— Directions for this task —
Give back, exactly as written, the lines from the beginning of the listing through the one that contains "below are links".

— Records for this task —
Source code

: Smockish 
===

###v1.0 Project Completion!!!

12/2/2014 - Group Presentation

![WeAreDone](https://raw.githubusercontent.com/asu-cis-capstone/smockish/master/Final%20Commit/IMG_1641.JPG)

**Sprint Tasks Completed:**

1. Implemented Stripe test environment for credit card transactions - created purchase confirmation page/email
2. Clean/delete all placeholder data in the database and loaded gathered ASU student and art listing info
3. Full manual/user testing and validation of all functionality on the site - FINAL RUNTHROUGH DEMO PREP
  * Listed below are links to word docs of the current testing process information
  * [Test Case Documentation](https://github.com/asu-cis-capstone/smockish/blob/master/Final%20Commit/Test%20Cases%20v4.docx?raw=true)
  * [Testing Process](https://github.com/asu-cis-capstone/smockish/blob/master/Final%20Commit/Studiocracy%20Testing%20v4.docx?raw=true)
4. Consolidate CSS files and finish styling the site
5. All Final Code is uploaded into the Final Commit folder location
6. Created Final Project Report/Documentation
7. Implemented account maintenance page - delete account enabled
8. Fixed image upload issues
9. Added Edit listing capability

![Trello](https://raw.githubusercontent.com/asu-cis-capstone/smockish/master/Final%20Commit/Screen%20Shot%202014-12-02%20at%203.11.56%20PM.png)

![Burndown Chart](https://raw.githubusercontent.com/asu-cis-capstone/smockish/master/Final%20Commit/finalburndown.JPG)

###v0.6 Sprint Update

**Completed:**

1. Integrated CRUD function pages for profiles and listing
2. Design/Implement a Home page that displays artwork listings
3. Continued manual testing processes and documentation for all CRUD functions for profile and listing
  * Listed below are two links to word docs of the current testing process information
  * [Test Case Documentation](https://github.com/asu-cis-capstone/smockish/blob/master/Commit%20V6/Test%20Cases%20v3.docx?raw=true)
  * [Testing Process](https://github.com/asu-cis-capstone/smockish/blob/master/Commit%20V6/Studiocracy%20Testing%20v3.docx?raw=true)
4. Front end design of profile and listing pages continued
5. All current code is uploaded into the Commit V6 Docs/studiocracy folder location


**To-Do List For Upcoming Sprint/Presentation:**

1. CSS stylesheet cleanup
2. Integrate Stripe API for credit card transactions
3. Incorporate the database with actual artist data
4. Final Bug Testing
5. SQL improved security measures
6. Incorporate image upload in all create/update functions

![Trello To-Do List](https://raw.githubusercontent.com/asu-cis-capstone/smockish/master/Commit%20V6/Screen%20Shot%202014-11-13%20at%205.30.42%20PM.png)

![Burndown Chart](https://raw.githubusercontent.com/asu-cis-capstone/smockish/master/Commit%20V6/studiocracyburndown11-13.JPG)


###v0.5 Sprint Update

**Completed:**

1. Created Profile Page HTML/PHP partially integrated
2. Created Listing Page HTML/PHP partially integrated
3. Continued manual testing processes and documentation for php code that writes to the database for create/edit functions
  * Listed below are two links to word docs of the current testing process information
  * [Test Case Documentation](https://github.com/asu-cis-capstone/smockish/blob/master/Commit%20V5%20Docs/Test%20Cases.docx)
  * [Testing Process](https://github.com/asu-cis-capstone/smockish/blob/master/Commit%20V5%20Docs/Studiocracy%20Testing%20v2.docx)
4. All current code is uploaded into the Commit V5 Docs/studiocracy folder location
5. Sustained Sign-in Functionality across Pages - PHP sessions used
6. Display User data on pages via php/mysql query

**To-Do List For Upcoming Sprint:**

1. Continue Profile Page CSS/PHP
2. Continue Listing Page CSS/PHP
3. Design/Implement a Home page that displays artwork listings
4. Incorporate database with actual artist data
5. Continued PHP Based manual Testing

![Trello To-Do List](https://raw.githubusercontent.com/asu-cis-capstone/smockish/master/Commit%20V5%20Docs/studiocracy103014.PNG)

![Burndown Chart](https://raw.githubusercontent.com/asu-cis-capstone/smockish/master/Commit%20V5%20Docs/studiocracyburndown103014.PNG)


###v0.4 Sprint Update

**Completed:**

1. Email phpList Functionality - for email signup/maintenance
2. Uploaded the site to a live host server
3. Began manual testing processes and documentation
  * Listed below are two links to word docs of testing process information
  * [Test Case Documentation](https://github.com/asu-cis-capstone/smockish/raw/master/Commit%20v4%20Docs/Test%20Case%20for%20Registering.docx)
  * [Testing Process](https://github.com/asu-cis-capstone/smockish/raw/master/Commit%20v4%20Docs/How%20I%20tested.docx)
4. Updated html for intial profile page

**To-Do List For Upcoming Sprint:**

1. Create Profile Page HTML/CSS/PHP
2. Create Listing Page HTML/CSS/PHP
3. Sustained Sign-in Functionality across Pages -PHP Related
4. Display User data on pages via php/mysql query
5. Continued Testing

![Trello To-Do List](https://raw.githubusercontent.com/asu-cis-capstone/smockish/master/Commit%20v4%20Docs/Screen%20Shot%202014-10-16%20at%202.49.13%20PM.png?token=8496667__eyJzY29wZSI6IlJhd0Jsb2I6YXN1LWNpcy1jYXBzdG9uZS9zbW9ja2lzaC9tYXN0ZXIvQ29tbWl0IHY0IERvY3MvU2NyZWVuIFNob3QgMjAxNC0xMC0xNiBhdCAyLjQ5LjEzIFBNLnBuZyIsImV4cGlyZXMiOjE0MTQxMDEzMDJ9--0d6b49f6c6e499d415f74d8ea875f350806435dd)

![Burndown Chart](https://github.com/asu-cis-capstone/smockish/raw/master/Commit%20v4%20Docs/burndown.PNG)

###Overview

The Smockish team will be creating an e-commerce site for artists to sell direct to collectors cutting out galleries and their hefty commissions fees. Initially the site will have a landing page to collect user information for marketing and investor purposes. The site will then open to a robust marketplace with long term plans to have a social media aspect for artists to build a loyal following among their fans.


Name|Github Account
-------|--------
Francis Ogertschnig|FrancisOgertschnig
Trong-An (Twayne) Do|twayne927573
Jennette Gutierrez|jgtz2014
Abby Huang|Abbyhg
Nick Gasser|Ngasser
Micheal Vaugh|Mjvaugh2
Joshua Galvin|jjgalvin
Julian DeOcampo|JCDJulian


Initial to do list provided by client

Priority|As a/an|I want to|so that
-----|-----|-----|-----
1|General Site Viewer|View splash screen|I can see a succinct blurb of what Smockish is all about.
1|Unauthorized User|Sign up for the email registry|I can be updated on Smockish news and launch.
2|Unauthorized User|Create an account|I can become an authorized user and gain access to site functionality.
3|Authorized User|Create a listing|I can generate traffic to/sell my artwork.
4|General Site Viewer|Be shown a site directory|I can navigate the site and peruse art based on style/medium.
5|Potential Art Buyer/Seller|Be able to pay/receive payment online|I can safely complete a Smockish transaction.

— Solution below —
Source code

: Smockish 
===

###v1.0 Project Completion!!!

12/2/2014 - Group Presentation

![WeAreDone](https://raw.githubusercontent.com/asu-cis-capstone/smockish/master/Final%20Commit/IMG_1641.JPG)

**Sprint Tasks Completed:**

1. Implemented Stripe test environment for credit card transactions - created purchase confirmation page/email
2. Clean/delete all placeholder data in the database and loaded gathered ASU student and art listing info
3. Full manual/user testing and validation of all functionality on the site - FINAL RUNTHROUGH DEMO PREP
  * Listed below are links to word docs of the current testing process information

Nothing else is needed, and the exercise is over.